The importance of accessible data visualizations

Data visualizations have become a main stream way of delivering essential data to the general public, organizational leadership, and employees. However, many organizations do not design data visualizations with accessibility in mind and create barriers for the disability community on data that informs and often helps people make decisions. Data around COVID highlighted this issue as many state sites did not provide the data in an accessible way. 

The Urban Institute recently highlighted the importance of accessible data visualizations and published the 2022 Do No Harm Guide: Centering Accessibility in Data Visualization, which showcases ways to make data accessible, including accessible data visualization products. Below are some key considerations to keep in mind when design any data visualizations. 

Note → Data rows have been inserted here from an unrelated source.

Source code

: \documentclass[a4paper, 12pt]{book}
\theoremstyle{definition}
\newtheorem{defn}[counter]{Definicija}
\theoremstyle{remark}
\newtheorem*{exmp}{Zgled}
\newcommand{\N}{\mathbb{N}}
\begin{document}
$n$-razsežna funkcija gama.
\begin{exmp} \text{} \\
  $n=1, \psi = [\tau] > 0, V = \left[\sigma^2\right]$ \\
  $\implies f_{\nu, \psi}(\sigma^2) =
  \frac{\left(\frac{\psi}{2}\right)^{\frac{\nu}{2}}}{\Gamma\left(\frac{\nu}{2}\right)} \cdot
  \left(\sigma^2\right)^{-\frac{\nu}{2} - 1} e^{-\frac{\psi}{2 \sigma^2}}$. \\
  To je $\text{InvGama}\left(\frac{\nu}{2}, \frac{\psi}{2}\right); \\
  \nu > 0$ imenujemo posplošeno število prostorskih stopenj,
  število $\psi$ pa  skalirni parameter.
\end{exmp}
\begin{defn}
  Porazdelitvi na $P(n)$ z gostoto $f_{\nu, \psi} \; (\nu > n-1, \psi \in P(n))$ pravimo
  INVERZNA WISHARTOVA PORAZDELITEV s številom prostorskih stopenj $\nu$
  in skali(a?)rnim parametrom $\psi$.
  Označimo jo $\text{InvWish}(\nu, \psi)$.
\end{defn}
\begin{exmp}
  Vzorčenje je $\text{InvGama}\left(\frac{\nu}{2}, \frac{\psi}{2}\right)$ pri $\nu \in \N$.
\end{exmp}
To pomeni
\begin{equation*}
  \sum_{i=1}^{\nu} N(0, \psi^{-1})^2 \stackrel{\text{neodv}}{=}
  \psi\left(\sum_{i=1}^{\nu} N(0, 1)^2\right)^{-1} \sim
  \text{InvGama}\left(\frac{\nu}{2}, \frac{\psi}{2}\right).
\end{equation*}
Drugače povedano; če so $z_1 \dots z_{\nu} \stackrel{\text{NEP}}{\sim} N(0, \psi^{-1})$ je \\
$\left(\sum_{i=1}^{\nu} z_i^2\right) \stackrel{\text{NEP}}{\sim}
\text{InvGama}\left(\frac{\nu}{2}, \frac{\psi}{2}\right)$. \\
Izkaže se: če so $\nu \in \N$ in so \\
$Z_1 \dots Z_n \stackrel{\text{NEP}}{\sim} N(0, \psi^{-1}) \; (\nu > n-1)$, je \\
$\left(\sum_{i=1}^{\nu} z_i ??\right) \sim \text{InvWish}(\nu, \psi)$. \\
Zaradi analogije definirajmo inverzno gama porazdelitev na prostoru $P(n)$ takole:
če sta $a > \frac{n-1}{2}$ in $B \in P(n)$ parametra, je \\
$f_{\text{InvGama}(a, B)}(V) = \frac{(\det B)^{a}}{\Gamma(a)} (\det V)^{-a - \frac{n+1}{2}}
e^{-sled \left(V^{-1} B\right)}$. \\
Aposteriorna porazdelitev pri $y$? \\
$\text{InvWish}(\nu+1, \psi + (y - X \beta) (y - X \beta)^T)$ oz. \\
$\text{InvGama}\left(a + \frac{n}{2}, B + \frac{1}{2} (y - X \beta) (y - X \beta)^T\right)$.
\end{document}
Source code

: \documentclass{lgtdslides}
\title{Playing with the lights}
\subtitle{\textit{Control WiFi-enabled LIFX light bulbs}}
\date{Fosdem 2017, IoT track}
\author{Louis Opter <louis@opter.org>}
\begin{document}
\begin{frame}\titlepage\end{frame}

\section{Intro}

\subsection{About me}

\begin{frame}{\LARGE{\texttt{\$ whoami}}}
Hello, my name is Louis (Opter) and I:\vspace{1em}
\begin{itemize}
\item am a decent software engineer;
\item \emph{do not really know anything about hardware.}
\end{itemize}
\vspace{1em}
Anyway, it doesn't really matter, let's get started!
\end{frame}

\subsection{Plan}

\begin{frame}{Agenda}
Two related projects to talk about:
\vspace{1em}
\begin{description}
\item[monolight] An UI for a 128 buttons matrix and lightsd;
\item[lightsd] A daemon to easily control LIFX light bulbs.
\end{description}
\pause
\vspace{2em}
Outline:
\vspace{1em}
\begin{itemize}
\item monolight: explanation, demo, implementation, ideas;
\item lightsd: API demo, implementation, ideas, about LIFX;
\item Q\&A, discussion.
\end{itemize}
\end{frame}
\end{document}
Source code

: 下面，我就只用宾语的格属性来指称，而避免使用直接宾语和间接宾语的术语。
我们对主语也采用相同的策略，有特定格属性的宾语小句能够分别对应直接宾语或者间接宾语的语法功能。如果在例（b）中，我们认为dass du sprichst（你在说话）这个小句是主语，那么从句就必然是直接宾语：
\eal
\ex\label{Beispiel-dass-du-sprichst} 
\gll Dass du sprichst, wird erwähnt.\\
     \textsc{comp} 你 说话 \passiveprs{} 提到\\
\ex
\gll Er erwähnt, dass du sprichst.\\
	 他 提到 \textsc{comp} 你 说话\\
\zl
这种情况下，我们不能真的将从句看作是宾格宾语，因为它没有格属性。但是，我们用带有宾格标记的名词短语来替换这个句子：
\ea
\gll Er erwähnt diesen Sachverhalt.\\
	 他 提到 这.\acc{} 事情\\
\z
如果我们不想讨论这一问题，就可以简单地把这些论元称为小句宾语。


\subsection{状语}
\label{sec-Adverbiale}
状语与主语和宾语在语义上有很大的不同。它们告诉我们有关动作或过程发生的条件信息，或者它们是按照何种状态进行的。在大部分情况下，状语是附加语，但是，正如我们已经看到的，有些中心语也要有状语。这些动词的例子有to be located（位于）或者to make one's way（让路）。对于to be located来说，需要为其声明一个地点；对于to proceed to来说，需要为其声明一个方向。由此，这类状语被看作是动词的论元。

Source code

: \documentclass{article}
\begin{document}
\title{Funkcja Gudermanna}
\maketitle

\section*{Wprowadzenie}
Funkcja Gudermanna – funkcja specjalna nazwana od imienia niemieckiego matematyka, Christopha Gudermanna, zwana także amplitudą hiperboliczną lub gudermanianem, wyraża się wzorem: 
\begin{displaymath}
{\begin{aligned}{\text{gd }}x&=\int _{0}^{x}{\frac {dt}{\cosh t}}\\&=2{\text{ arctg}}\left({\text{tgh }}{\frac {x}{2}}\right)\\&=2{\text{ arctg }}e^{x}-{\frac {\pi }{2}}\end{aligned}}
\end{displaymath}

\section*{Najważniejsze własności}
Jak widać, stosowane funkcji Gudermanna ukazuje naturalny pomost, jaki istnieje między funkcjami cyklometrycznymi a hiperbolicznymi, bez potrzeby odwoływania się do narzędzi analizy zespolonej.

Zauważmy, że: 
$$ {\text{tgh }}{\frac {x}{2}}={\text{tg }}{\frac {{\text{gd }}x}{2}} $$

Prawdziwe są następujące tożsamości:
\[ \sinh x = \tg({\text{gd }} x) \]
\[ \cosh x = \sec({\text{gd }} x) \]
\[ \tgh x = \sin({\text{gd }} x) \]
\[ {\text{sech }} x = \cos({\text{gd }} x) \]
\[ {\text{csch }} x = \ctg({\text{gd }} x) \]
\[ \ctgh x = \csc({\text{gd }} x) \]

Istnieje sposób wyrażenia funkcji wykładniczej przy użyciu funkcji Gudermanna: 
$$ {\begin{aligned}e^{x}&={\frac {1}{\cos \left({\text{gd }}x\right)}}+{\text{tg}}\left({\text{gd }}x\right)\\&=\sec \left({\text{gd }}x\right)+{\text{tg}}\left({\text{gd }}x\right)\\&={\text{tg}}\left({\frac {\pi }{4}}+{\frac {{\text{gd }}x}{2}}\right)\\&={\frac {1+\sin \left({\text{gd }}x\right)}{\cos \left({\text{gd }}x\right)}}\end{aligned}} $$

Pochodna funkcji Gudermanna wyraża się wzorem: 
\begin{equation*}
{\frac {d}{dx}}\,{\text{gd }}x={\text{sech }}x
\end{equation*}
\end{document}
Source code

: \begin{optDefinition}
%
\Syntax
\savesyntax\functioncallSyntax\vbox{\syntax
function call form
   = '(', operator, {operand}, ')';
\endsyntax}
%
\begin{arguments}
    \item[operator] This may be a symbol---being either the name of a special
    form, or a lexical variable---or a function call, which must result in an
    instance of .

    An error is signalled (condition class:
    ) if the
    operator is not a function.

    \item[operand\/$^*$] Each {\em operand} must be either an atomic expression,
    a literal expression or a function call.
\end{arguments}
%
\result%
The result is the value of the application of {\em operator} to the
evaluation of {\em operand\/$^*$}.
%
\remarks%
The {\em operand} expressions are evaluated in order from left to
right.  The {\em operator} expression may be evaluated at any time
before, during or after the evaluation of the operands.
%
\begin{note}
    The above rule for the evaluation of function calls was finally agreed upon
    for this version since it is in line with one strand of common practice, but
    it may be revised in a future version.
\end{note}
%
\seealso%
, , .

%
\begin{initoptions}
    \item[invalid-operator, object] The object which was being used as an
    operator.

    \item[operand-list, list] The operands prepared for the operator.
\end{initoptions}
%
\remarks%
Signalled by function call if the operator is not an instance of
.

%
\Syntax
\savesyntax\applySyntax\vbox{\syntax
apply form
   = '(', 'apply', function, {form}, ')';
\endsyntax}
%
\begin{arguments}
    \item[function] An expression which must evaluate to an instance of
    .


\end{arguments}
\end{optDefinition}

Accessible Data Visualization Best Practices

  1. Use an accessible data visualization tool. Include your accessibility specialist in the initial data visualization tool selection process to ensure you select a data visualization tool that can be navigated with a keyboard, screen reader, and speech recognition software. There are both industry tools and open source chart libraries that can provide an equally effective experience for the disability community. Which tool is selected may vary based on your overall requirements. 
  2. Use a familiar chart type. As covered by Ryan Bales, users should not have to learn how to read your chart to understand the data. Sticking to familiar chart types ensures everyone can easily access the data - in most cases, commonly used charts, such as area, bar/column, line, or pie/donut, will provide the data in a simple and readable format for all visual learners. 
  3. Provide direct labels. When creating graphs and charts, ensure you label each data point directly. Direct labeling reduces cognitive load for everyone and makes the content more accessible to the colorblind, low vision, and neurodivergent communities. Watch Ann K. Emery’s video “Remove Legends and Directly Label (Dataviz Accessibility Quick Wins)” for more on why direct labels improve the accessibility of data visualizations.
  4. Select an accessible color palette. When selecting the color palette for your data visualization, it's important to keep the color blind and low vision communities in mind. Direct labeling will improve readability for both communities, but you should also stick to colors that are not the same exact color contrast. You can use one of the following color palette tools to ensure you are selecting a color blind safe palette:
    • Chroma.js Color Palette Helper: A great starting point for generating the Hex colors for either one gradient or divergent gradients. With the divergent gradients, the status of colorblind-safe that the checker provides is skewed as it doesn't test for monochromatic vision, which is where you can use the second tool to fine tune your color palette and check it up against the grayscale view.  
    • Viz Palette: This is where you can fine tune the colors you select. It provides visuals of what the colors would look like in grayscale in multiple data visualization examples. 
    • When working on graphs and charts that have under 14 data points, it's best to stick with single-hue palettes as this reduces the amount of high contrast in the data visualization, which can overstimulate the neurodivergent community. 
  5. Provide alternative formats and descriptions. Alternative formats, such as a table, access to the raw data, or sonification. Not everyone is a visual learner. Both the blind community and anyone that learns better through non-visual content will benefit from alternative formats. If you are providing a static image-based data visualization, include alternative text for the image as well as a summary below the image that provides the key information in the data visualization. The summary can benefit a variety of users. Note that alternative text does not work well for data visualizations that can be adjusted by the user. In that case, you would want to ensure you are selecting an accessible data visualization product. 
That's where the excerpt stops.